Title: Sunflower diseases remain rare in California seed production fields compared to North Dakota

item Gulya Jr, Thomas
item ROONEY-LATHAM, SUZANNE - California Department Of Food And Agriculture
item MILLER, JEAN - California Department Of Agriculture
item KOSTA, KATHLEEN - California Department Of Food And Agriculture
item MURPHY-VIERRA, COLLEEN - California Department Of Food And Agriculture
item LARSON, CARRIE - North Dakota Department Of Agriculture
item KANDEL, HANS - North Dakota State University
item VACCARO, WILLIAM - Sunfield Seeds Inc
item NOWATZKI, JOHN - North Dakota State University

Submitted to: Plant Health Progress
Publication Type: Peer Reviewed Journal
Publication Acceptance Date: 11/5/2012
Publication Date: 12/14/2012
Citation: Gulya Jr, T.J., Rooney-Latham, S., Miller, J.S., Kosta, K., Murphy-Vierra, C., Larson, C., Kandel, H., Vaccaro, W., Nowatzki, J.F. 2012. Sunflower diseases remain rare in California seed production fields compared to North Dakota. Plant Health Progress [online]. Available: DOI:10/1094/PHP-2012-1214-01-RS.

Interpretive Summary: Sunflower seed for planting purposes is largely grown in California, where the long, dry summer is conducive for optimal seed yields with a minimum threat of plant diseases. This lessened chance of disease insures that American growers receive disease-free seed, and also makes export easier since phytosanitary restrictions are easily met. Over the last 15 years (1997 to 2011), over 7000 seed production fields were inspected in northern California, and suspected disease samples were identified at the central state diagnostic laboratory in Sacramento. The professional staff of the California Department of Food and Agriculture documented instances of only three quarantine-restricted diseases over that period of time: rust, downy mildew and Sclerotinia stalk rot, which occurred in 4.9%, 2.6%, and 0.5% of inspected fields. In contrast, sunflower fields in North Dakota, where approximately half of the U.S. crop is produced, had quarantine-level diseases in 88% of the fields, which explains why planting seed is largely grown in California. This study provides current data to substantiate that California-produced seed is largely free of diseases of quarantine concern to foreign countries, and that California's present system of field inspection and laboratory diagnosis is very thorough.
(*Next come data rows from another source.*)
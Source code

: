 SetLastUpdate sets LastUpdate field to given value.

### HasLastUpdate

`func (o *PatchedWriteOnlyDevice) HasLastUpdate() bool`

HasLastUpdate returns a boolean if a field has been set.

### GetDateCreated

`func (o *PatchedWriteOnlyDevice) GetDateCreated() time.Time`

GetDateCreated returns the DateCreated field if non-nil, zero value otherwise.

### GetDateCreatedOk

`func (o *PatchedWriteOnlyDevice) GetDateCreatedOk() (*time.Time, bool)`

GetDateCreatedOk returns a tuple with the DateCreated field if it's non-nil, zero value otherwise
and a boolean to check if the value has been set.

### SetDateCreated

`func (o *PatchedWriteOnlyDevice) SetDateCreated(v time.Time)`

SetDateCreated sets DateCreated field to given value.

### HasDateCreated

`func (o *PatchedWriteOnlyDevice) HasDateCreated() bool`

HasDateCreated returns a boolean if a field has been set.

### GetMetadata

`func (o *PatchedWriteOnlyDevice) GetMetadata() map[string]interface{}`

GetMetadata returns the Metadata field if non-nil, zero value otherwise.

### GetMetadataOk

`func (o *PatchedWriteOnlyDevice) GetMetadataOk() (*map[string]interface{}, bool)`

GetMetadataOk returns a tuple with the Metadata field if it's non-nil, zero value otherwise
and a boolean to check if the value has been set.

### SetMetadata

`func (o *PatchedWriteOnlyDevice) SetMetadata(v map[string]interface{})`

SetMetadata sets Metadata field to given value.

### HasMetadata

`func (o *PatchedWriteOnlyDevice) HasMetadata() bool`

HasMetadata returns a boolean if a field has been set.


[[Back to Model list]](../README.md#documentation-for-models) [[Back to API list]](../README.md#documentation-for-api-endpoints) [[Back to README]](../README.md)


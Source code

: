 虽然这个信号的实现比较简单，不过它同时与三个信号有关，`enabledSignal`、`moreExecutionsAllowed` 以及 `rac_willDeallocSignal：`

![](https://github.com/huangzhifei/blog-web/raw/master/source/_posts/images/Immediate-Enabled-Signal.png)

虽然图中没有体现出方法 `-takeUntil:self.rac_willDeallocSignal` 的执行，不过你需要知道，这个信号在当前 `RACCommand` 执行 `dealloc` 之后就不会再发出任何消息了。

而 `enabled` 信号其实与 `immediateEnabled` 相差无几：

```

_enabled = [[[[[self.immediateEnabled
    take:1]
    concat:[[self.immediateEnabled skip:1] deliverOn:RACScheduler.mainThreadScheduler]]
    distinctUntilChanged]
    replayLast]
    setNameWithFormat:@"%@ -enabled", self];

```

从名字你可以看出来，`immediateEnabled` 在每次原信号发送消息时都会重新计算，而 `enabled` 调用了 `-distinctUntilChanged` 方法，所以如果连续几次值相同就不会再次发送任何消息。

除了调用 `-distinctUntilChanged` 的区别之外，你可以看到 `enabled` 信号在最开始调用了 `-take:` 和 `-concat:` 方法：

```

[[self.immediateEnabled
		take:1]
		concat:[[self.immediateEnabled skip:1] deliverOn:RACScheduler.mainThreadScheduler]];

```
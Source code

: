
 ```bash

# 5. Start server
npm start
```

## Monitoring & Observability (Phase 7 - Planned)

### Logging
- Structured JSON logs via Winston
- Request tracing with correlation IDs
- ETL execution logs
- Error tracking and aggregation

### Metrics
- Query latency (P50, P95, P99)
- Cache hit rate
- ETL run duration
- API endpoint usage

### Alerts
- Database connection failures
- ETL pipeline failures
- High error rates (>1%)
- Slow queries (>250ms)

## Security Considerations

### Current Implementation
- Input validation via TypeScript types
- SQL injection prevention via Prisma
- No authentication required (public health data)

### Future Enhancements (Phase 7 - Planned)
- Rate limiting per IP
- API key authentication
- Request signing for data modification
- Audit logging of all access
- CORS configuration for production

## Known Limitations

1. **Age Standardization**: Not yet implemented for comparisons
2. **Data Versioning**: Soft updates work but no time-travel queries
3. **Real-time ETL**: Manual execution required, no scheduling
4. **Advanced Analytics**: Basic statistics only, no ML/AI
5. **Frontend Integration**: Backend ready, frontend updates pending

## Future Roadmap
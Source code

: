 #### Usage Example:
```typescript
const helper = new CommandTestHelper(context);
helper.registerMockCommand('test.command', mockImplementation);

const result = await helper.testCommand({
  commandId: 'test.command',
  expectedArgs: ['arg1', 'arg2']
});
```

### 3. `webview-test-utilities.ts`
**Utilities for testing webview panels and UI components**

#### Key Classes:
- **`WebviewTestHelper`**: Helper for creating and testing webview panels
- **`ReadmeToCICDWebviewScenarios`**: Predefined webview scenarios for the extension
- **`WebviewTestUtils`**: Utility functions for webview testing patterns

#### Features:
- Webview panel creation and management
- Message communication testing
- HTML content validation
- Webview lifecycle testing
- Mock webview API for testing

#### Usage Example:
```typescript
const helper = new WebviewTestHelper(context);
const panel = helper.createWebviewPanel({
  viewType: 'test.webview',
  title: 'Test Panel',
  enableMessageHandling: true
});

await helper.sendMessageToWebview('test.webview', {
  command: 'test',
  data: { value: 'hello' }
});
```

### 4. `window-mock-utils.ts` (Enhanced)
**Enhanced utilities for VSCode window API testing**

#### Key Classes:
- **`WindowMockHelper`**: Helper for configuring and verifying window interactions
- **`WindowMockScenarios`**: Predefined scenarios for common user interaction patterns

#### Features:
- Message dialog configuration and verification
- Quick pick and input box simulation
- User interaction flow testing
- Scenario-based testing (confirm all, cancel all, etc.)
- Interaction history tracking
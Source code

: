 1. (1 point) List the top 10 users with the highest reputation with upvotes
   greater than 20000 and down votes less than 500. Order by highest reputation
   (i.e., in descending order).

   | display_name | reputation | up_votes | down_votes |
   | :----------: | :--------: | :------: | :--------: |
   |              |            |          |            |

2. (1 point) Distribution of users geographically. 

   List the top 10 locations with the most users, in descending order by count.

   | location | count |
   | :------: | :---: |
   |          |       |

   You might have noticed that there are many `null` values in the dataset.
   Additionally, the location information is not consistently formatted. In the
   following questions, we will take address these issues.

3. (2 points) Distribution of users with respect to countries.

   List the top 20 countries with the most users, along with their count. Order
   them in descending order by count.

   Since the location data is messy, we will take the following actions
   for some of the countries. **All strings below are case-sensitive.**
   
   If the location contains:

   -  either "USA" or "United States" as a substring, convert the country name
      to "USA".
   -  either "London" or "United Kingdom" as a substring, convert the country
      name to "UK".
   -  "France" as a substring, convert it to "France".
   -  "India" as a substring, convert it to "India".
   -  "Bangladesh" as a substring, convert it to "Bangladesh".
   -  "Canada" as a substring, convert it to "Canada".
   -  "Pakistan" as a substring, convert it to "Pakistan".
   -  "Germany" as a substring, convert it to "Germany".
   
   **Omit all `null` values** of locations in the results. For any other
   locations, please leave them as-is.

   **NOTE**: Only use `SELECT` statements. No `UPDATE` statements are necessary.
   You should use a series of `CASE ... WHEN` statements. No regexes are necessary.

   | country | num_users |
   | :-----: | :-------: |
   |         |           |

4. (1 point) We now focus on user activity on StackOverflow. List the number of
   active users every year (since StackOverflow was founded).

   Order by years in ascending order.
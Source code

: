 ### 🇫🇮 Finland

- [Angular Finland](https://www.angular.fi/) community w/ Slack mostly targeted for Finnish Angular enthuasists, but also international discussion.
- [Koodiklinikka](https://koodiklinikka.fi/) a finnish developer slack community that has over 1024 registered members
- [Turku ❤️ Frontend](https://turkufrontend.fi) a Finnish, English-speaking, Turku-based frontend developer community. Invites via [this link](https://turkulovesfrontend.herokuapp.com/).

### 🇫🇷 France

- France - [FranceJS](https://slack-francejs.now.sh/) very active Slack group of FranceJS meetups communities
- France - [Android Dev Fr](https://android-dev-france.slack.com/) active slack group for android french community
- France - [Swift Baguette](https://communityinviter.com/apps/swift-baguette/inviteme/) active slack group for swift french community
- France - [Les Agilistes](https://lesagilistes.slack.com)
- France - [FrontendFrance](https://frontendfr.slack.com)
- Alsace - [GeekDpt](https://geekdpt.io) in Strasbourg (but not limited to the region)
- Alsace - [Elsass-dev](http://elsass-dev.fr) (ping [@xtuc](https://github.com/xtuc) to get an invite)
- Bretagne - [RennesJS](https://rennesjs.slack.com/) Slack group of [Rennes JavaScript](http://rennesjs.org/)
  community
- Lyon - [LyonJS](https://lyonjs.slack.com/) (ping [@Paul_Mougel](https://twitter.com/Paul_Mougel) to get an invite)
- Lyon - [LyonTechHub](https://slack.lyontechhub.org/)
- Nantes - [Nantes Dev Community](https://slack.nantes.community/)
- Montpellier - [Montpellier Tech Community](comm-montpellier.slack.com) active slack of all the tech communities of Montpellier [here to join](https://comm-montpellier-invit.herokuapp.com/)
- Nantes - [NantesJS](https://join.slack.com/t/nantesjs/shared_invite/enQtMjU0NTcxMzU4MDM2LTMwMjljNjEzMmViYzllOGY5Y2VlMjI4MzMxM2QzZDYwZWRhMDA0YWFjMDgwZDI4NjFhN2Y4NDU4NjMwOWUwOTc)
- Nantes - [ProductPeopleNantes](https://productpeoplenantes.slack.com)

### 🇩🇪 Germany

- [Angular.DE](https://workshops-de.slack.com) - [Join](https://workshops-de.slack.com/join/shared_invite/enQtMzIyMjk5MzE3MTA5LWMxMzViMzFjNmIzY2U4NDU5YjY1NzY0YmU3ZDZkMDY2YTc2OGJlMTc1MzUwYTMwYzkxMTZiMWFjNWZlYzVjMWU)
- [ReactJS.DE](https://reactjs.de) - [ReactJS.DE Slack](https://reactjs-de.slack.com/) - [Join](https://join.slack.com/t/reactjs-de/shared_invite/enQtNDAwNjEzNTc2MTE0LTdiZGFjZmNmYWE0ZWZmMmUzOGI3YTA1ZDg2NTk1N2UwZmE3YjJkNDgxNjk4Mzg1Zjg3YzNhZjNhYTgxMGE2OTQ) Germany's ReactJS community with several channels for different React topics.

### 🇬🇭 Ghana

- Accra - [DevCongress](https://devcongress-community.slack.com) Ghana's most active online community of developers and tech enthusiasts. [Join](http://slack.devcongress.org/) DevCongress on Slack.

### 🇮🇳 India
Technical Abstract: The majority of United States sunflower production is in eight Midwestern states, but hybrid planting seed is almost exclusively produced in California. Due to the lack of summer rains and furrow irrigation, California-produced seed is relatively disease free and thus it regularly meets phytosanitary restrictions imposed by many countries. For the 15-year period from 1997 to 2011, 7231 seed fields in northern California were inspected and samples processed at the state diagnostic laboratory (California Department of Food and Agriculture). Rust (Puccinia helianthi) was the most prevalent quarantine disease, found in 4.9% of fields. Stalk rot (Sclerotinia sclerotiorum) and downy mildew (Plasmopara halstedii) were the only other quarantine pathogens observed, found in 2.6% and 0.5% of the 7231 fields, respectively. Many sunflower pathogens have never been recorded in California, including Phoma macdonaldii, Phomopsis helianthi, or any virus. North Dakota, the state with the highest U.S. sunflower production, had quarantine pathogens in 88% of surveyed fields from 1995 to 2011. Phoma macdonaldii, Sclerotinia sclerotiorum, Puccinia helianthi, Phomopsis helianthi, and Verticillium dahliae were recorded in 67, 53, 45, 27 and 12%, respectively, of 1263 fields surveyed.